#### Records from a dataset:
========
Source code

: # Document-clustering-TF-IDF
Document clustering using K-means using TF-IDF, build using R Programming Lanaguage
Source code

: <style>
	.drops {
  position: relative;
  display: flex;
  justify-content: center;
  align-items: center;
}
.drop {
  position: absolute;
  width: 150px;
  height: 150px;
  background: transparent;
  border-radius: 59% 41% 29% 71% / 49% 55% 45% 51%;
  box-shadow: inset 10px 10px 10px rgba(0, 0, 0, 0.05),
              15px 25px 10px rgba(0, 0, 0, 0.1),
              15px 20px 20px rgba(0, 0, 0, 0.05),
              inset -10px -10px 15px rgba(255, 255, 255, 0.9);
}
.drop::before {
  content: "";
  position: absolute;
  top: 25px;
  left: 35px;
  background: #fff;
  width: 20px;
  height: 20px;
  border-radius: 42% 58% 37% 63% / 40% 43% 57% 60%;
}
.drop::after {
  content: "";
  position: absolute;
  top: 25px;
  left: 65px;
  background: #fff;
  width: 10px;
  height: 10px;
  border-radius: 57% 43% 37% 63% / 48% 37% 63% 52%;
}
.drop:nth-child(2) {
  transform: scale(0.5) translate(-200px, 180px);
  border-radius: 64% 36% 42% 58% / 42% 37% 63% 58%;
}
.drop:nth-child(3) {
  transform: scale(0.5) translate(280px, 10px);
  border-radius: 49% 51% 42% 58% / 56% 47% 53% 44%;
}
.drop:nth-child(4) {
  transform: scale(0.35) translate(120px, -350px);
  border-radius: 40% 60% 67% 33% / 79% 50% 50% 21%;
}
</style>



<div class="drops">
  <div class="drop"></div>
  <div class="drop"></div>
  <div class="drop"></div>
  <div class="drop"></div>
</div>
========
#### Required action:
Collect every line with the string "border" from the records, and copy each.

#### Solution:
  border-radius: 59% 41% 29% 71% / 49% 55% 45% 51%;
  border-radius: 42% 58% 37% 63% / 40% 43% 57% 60%;
  border-radius: 57% 43% 37% 63% / 48% 37% 63% 52%;
  border-radius: 64% 36% 42% 58% / 42% 37% 63% 58%;
  border-radius: 49% 51% 42% 58% / 56% 47% 53% 44%;
  border-radius: 40% 60% 67% 33% / 79% 50% 50% 21%;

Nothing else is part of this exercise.